__WORK INSTRUCTION__. Work through the entries below and show every line in which "venv" is found.

__SUPPLIED ENTRIES__.
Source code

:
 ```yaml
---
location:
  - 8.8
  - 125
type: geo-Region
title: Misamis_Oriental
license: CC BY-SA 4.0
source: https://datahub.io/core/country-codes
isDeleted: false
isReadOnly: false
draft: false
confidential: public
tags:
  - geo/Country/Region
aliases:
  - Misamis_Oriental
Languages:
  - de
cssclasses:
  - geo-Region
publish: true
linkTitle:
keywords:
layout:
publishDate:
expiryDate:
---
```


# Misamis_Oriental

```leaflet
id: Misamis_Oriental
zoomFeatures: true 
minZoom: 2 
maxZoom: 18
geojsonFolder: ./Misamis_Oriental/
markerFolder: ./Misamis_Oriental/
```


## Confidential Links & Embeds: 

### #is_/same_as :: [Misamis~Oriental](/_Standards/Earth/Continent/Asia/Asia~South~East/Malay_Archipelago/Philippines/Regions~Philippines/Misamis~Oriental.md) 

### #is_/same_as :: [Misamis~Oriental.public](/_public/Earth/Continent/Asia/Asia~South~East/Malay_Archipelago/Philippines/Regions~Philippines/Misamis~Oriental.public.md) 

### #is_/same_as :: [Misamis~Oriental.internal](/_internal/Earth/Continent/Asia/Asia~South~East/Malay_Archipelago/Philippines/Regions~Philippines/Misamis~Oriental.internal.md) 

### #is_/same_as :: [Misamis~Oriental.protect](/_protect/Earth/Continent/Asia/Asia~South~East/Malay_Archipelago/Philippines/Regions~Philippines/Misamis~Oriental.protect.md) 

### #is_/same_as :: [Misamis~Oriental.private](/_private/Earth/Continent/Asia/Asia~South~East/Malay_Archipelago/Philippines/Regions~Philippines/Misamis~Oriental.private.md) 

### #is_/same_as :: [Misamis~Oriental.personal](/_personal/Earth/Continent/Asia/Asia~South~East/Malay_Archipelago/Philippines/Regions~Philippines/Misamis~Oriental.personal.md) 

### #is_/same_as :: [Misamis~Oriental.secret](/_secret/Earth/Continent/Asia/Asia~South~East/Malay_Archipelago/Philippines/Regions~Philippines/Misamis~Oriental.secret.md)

...

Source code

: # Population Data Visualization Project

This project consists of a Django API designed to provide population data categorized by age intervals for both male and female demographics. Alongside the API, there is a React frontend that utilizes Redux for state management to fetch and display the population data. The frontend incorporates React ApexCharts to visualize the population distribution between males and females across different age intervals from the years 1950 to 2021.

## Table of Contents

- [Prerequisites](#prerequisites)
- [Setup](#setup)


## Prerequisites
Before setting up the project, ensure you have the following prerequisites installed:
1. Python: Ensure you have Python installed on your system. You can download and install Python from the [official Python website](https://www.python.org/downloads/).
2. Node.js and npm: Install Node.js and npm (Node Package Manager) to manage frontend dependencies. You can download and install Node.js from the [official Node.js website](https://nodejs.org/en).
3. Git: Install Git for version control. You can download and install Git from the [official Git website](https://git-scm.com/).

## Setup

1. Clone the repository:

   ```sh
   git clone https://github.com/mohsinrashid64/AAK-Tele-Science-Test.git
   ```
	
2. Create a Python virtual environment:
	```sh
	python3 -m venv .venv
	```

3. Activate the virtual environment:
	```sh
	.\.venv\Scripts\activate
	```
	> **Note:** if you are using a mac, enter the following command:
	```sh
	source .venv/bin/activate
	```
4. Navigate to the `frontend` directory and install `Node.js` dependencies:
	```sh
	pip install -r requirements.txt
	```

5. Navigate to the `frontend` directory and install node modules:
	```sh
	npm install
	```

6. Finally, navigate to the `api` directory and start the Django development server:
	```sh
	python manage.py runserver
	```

__ANSWER TO THE PROBLEM__.
	python3 -m venv .venv
	.\.venv\Scripts\activate
	source .venv/bin/activate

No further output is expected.